What to work on |
What is needed is an exact retyping of the records below, from the first line through the line that contains "binary data. |".

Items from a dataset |

____________________

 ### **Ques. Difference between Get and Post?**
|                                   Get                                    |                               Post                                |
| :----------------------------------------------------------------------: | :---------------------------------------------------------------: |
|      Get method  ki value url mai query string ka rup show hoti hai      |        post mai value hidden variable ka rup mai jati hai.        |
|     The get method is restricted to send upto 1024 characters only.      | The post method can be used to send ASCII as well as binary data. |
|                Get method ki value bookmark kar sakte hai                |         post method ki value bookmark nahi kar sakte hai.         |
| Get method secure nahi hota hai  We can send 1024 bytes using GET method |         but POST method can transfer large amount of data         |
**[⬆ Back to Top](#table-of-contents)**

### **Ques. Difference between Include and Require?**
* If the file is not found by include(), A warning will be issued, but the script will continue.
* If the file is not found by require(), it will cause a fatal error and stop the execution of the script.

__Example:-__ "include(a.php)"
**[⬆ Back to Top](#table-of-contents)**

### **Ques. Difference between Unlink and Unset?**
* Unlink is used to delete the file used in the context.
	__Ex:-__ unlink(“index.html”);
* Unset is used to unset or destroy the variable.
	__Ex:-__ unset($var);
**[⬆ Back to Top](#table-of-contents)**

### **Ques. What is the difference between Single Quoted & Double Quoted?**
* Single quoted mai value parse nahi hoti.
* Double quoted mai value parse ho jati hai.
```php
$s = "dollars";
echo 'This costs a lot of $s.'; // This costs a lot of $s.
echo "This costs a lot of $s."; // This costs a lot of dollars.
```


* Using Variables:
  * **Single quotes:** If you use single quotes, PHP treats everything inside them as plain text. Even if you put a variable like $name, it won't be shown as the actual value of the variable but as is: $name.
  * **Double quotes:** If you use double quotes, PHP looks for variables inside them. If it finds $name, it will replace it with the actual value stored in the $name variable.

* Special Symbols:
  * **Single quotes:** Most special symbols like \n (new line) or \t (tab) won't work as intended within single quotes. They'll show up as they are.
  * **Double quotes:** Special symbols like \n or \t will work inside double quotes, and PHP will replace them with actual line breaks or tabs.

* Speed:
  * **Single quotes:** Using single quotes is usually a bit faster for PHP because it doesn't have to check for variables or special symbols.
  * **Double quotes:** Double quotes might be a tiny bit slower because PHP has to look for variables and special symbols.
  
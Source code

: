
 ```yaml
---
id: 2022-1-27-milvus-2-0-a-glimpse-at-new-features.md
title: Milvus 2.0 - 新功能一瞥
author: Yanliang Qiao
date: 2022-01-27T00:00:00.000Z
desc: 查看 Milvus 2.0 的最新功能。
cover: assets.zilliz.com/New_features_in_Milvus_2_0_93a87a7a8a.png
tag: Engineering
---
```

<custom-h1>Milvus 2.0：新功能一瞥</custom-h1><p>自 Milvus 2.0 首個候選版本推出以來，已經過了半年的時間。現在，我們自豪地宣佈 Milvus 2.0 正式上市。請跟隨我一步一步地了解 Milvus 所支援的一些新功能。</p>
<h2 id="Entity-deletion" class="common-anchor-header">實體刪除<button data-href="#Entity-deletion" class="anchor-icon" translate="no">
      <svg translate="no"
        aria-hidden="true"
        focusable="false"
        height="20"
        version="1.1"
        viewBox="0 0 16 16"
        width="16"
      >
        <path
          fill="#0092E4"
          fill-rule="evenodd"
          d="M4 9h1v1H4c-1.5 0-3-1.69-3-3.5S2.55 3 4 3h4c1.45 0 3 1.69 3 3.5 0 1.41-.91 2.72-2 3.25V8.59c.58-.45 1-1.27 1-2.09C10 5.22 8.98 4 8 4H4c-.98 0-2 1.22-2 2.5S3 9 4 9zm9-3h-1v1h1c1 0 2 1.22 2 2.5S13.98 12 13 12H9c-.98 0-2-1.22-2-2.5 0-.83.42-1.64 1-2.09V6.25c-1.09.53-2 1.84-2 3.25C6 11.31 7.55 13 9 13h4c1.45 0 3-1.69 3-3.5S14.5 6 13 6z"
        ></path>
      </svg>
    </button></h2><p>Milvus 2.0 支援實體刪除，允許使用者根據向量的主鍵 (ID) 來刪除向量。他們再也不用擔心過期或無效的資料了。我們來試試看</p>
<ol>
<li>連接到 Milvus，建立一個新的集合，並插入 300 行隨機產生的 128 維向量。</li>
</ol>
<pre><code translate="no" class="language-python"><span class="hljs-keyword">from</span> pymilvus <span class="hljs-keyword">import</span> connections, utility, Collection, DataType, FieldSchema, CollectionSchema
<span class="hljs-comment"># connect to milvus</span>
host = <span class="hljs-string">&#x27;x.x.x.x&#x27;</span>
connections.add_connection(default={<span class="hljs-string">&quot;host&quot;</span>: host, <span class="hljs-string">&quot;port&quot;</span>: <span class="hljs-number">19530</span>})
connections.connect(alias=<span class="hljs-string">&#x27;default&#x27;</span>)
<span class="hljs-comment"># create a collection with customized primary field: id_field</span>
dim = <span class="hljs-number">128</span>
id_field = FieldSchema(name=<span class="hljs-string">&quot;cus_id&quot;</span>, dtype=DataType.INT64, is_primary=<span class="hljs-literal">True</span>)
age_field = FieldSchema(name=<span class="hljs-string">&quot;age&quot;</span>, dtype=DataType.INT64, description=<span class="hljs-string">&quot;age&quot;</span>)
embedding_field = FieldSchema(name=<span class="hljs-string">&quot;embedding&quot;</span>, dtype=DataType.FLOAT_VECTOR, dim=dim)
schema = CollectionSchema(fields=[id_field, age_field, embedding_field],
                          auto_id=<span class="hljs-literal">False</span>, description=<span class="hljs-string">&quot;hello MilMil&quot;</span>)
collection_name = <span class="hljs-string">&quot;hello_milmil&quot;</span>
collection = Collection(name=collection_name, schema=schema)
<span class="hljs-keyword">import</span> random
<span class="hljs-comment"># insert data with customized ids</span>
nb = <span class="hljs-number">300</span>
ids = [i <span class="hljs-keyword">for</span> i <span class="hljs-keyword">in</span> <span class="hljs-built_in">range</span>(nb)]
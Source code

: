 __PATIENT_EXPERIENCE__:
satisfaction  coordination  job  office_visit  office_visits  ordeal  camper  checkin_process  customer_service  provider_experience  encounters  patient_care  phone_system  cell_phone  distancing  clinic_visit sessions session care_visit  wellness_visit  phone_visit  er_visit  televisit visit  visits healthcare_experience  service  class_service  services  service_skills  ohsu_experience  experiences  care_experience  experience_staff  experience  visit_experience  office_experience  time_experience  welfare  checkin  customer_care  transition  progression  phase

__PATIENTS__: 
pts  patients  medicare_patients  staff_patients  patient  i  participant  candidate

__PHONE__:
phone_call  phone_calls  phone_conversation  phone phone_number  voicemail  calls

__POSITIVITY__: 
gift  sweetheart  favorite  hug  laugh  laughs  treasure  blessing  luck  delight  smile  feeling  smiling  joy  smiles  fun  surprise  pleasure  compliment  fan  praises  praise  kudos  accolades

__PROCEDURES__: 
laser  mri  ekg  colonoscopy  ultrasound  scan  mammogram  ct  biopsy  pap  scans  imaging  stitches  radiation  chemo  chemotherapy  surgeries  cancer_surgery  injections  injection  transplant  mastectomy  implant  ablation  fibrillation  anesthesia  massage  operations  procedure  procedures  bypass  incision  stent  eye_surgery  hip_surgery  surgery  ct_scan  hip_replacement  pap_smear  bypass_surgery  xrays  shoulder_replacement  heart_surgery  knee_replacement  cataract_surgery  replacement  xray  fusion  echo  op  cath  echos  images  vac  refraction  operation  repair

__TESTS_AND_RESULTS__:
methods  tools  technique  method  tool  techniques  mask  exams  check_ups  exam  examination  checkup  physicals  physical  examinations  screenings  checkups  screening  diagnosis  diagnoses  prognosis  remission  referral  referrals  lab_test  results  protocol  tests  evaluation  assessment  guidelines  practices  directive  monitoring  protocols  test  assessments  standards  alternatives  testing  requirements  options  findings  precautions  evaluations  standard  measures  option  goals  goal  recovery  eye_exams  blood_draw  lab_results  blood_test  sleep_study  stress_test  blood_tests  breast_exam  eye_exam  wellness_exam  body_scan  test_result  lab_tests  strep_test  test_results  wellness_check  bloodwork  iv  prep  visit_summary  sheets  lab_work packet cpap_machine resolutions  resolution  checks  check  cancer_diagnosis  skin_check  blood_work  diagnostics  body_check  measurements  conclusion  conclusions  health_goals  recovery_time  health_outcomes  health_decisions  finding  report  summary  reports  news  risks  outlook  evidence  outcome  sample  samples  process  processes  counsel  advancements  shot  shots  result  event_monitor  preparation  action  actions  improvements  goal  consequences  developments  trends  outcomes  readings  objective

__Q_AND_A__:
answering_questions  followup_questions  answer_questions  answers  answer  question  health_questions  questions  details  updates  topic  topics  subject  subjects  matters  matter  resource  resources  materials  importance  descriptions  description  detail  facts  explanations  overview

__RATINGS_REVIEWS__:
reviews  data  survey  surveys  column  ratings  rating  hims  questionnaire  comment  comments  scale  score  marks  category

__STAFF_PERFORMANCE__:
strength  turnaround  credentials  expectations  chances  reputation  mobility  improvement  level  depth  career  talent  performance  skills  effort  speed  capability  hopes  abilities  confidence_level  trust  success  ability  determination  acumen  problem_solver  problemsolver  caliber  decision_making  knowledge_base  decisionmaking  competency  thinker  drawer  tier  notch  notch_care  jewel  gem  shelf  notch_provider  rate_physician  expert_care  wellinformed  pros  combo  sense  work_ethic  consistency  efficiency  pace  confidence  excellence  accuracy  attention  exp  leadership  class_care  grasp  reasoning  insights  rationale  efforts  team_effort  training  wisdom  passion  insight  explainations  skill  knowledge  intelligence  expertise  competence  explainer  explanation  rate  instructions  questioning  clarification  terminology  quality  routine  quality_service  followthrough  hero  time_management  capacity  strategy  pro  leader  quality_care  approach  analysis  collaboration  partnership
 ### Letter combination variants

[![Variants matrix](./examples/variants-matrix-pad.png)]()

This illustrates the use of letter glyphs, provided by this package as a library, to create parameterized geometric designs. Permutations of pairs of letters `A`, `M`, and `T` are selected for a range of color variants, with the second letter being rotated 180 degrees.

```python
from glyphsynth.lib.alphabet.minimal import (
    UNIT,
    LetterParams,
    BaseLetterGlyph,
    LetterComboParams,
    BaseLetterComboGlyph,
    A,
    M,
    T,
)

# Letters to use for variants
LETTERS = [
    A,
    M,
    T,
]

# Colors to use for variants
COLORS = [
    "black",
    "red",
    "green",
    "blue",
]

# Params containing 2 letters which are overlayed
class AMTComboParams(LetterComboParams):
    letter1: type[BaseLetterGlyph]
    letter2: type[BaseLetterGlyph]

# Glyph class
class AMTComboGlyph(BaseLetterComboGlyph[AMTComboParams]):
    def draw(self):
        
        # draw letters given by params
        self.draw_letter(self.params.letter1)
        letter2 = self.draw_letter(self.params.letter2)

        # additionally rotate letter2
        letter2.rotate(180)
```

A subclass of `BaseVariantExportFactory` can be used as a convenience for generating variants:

____________________

Result of the task |
 ### **Ques. Difference between Get and Post?**
|                                   Get                                    |                               Post                                |
| :----------------------------------------------------------------------: | :---------------------------------------------------------------: |
|      Get method  ki value url mai query string ka rup show hoti hai      |        post mai value hidden variable ka rup mai jati hai.        |
|     The get method is restricted to send upto 1024 characters only.      | The post method can be used to send ASCII as well as binary data. |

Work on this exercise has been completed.